Sharon Hoffbeck, who has served as RPEA president in an volunteer position for the past nine years, has a strong record of defending the rights of public employment retirees, including fighting to stop the diminishment of retiree health care benefits. A lawsuit she initiated against the state is expected go to trial at the end of August. Her resignation could imperil that lawsuit, which is fighting to save the medical benefits of retirees.

Hoffbeck said that the office manager and medical information committee director are also resigning due to the hostile environment she says has been created in the workplace by Rhoades.

Sources say that Rhoades, a former judge who has been on the board for about a year, has been constantly harassing Hoffbeck in what appears to be an attempt to force her out of the organization.

“It’s been pure hell since Stephanie came on the board,” said a MRAK source, who concurred with Hoffbeck’s assessment of the situation.

“There are several on the executive board who have allowed themselves to become convinced by the board secretary, Stephanie Rhoades, that my management style is not in the best interests of RPEA members and by extension, all retirees. She seems to disregard or ignore the many achievements under my leadership such as the completely successful DVA lawsuit, the establishment of the Retiree Health Plan Advisory Board, the hiring of an accounting firm to help assure fiscal responsibility rather than depending on volunteers who have been elected but may not have the appropriate skills, and the medical diminishment lawsuit that is currently set for trial at the end of August. Her complete resistance to my leadership has created a very hostile environment that I am no longer willing to endure,” Hoffbeck wrote.

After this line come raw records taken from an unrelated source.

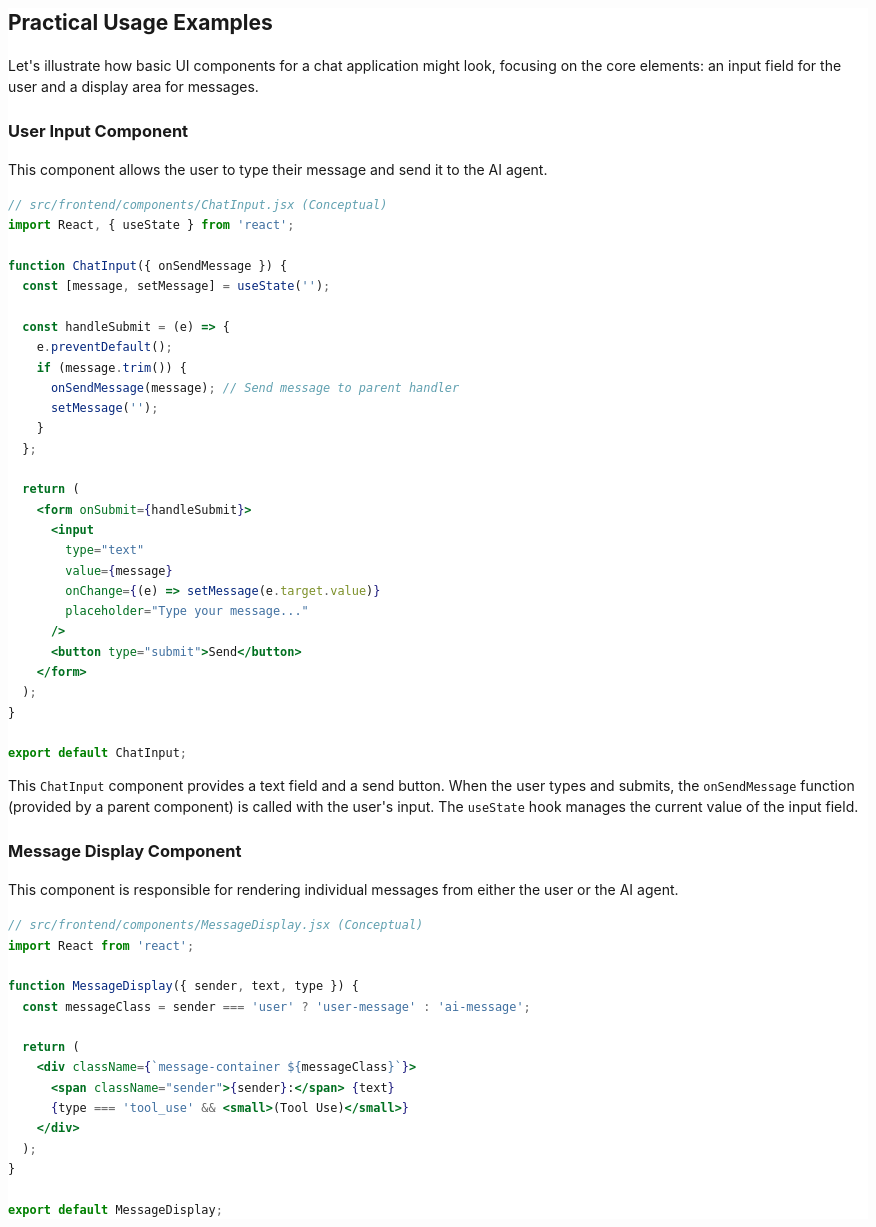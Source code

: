 
## Practical Usage Examples

Let's illustrate how basic UI components for a chat application might look, focusing on the core elements: an input field for the user and a display area for messages.

### User Input Component

This component allows the user to type their message and send it to the AI agent.

```jsx
// src/frontend/components/ChatInput.jsx (Conceptual)
import React, { useState } from 'react';

function ChatInput({ onSendMessage }) {
  const [message, setMessage] = useState('');

  const handleSubmit = (e) => {
    e.preventDefault();
    if (message.trim()) {
      onSendMessage(message); // Send message to parent handler
      setMessage('');
    }
  };

  return (
    <form onSubmit={handleSubmit}>
      <input
        type="text"
        value={message}
        onChange={(e) => setMessage(e.target.value)}
        placeholder="Type your message..."
      />
      <button type="submit">Send</button>
    </form>
  );
}

export default ChatInput;
```
This `ChatInput` component provides a text field and a send button. When the user types and submits, the `onSendMessage` function (provided by a parent component) is called with the user's input. The `useState` hook manages the current value of the input field.

### Message Display Component

This component is responsible for rendering individual messages from either the user or the AI agent.

```jsx
// src/frontend/components/MessageDisplay.jsx (Conceptual)
import React from 'react';

function MessageDisplay({ sender, text, type }) {
  const messageClass = sender === 'user' ? 'user-message' : 'ai-message';
  
  return (
    <div className={`message-container ${messageClass}`}>
      <span className="sender">{sender}:</span> {text}
      {type === 'tool_use' && <small>(Tool Use)</small>}
    </div>
  );
}

export default MessageDisplay;
```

“I expect you will hear varying stories from other sources that differ from my explanation. I leave you to draw your own conclusions based on your own experience with RPEA while I was the president,” Hoffbeck continued.

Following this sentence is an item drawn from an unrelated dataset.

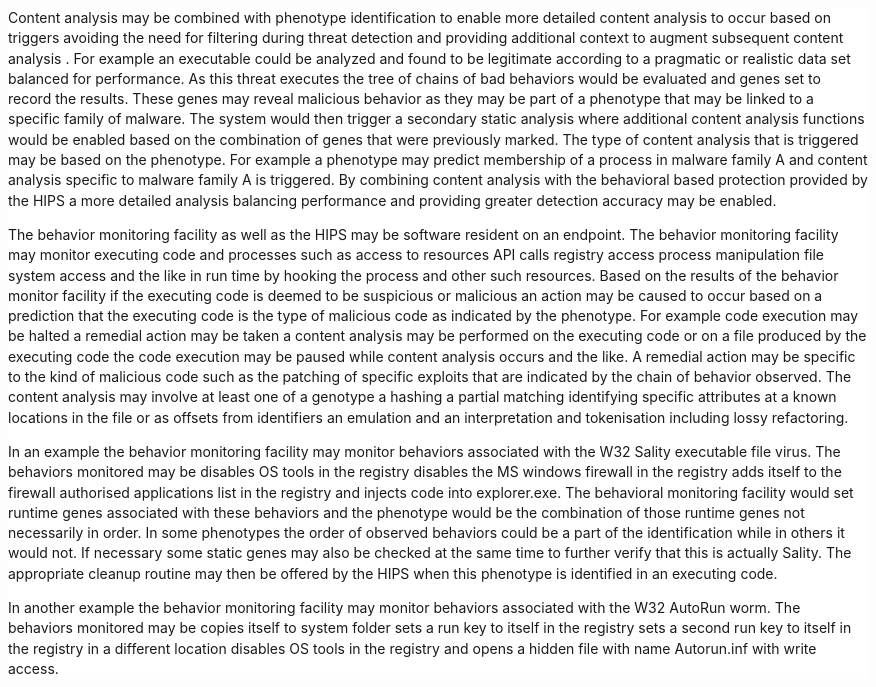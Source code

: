 Content analysis may be combined with phenotype identification to enable more detailed content analysis to occur based on triggers avoiding the need for filtering during threat detection and providing additional context to augment subsequent content analysis . For example an executable could be analyzed and found to be legitimate according to a pragmatic or realistic data set balanced for performance. As this threat executes the tree of chains of bad behaviors would be evaluated and genes set to record the results. These genes may reveal malicious behavior as they may be part of a phenotype that may be linked to a specific family of malware. The system would then trigger a secondary static analysis where additional content analysis functions would be enabled based on the combination of genes that were previously marked. The type of content analysis that is triggered may be based on the phenotype. For example a phenotype may predict membership of a process in malware family A and content analysis specific to malware family A is triggered. By combining content analysis with the behavioral based protection provided by the HIPS a more detailed analysis balancing performance and providing greater detection accuracy may be enabled.

The behavior monitoring facility as well as the HIPS may be software resident on an endpoint. The behavior monitoring facility may monitor executing code and processes such as access to resources API calls registry access process manipulation file system access and the like in run time by hooking the process and other such resources. Based on the results of the behavior monitor facility if the executing code is deemed to be suspicious or malicious an action may be caused to occur based on a prediction that the executing code is the type of malicious code as indicated by the phenotype. For example code execution may be halted a remedial action may be taken a content analysis may be performed on the executing code or on a file produced by the executing code the code execution may be paused while content analysis occurs and the like. A remedial action may be specific to the kind of malicious code such as the patching of specific exploits that are indicated by the chain of behavior observed. The content analysis may involve at least one of a genotype a hashing a partial matching identifying specific attributes at a known locations in the file or as offsets from identifiers an emulation and an interpretation and tokenisation including lossy refactoring.

In an example the behavior monitoring facility may monitor behaviors associated with the W32 Sality executable file virus. The behaviors monitored may be disables OS tools in the registry disables the MS windows firewall in the registry adds itself to the firewall authorised applications list in the registry and injects code into explorer.exe. The behavioral monitoring facility would set runtime genes associated with these behaviors and the phenotype would be the combination of those runtime genes not necessarily in order. In some phenotypes the order of observed behaviors could be a part of the identification while in others it would not. If necessary some static genes may also be checked at the same time to further verify that this is actually Sality. The appropriate cleanup routine may then be offered by the HIPS when this phenotype is identified in an executing code.

In another example the behavior monitoring facility may monitor behaviors associated with the W32 AutoRun worm. The behaviors monitored may be copies itself to system folder sets a run key to itself in the registry sets a second run key to itself in the registry in a different location disables OS tools in the registry and opens a hidden file with name Autorun.inf with write access.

“There is still much to be done to resist and fight the state’s plan to reduce our retiree medical benefits as much as possible. I plan to continue to be involved in helping prevent this ever-increasing loss of retiree benefits, just not as president of RPEA,” she wrote.

The organization represents the interests of not only state retirees, but municipal and school district retirees statewide. The organization has about 5,000 members who pay about $35 a year to keep the organization going.